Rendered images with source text
....................
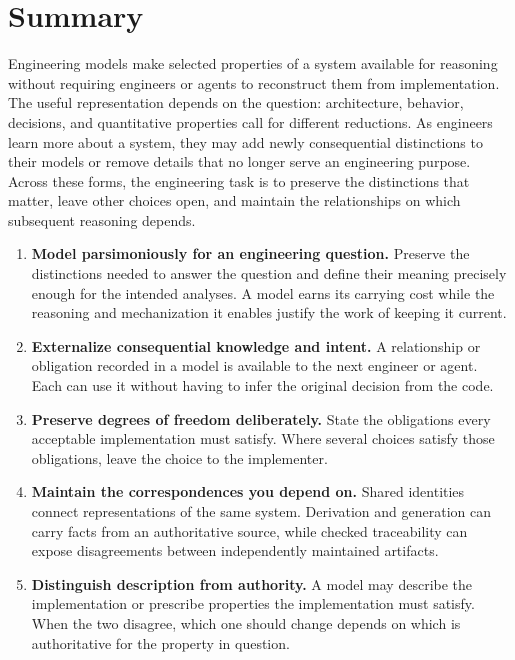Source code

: 


\chapter{Summary}

Engineering models make selected properties of a system available for reasoning without requiring engineers or agents to reconstruct them from implementation. The useful representation depends on the question: architecture, behavior, decisions, and quantitative properties call for different reductions. As engineers learn more about a system, they may add newly consequential distinctions to their models or remove details that no longer serve an engineering purpose. Across these forms, the engineering task is to preserve the distinctions that matter, leave other choices open, and maintain the relationships on which subsequent reasoning depends.

\begin{enumerate}
\def\labelenumi{\arabic{enumi}.}
\tightlist
\item
  \textbf{Model parsimoniously for an engineering question.} Preserve the distinctions needed to answer the question and define their meaning precisely enough for the intended analyses. A model earns its carrying cost while the reasoning and mechanization it enables justify the work of keeping it current.
\item
  \textbf{Externalize consequential knowledge and intent.} A relationship or obligation recorded in a model is available to the next engineer or agent. Each can use it without having to infer the original decision from the code.
\item
  \textbf{Preserve degrees of freedom deliberately.} State the obligations every acceptable implementation must satisfy. Where several choices satisfy those obligations, leave the choice to the implementer.
\item
  \textbf{Maintain the correspondences you depend on.} Shared identities connect representations of the same system. Derivation and generation can carry facts from an authoritative source, while checked traceability can expose disagreements between independently maintained artifacts.
\item
  \textbf{Distinguish description from authority.} A model may describe the implementation or prescribe properties the implementation must satisfy. When the two disagree, which one should change depends on which is authoritative for the property in question.
\end{enumerate}

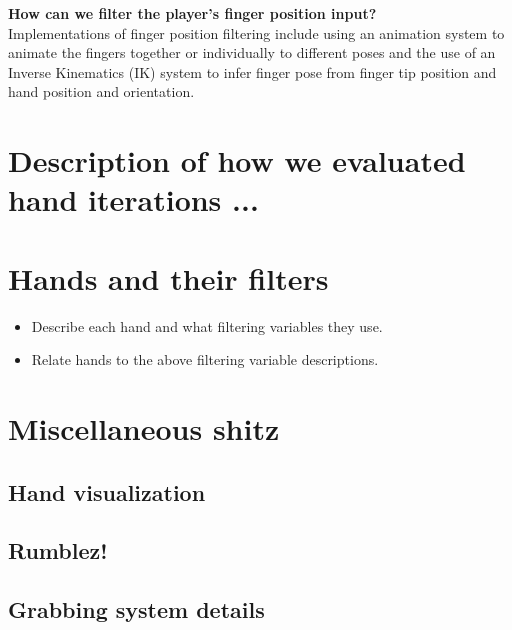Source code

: \textbf{How can we filter the player's finger position input?}\\
Implementations of finger position filtering include using an animation system to animate the fingers together or individually to different poses and the use of an Inverse Kinematics (IK) system to infer finger pose from finger tip position and hand position and orientation.


\section{Description of how we evaluated hand iterations ...}
\label{sec:DESCRIPTIONOFEVALUATIONSCENARIOS}

\section{Hands and their filters}
\label{sec:LABELABOUTHANDSVERSIONS}
\begin{itemize}
\item Describe each hand and what filtering variables they use.
\item Relate hands to the above filtering variable descriptions.
\end{itemize}


\section{Miscellaneous shitz}
\label{sec:MISCELLANEOUSSHITZ}

\subsection{Hand visualization}
\label{subsec:handVisualization}

\subsection{Rumblez!}
\label{subsec:RUMLBEZ}

\subsection{Grabbing system details}
\label{subsec:grabbingSystem}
....................
• Task details
From the data above, copy each line where the string "position" appears.

• Result for this task
: \textbf{How can we filter the player's finger position input?}\\
Implementations of finger position filtering include using an animation system to animate the fingers together or individually to different poses and the use of an Inverse Kinematics (IK) system to infer finger pose from finger tip position and hand position and orientation.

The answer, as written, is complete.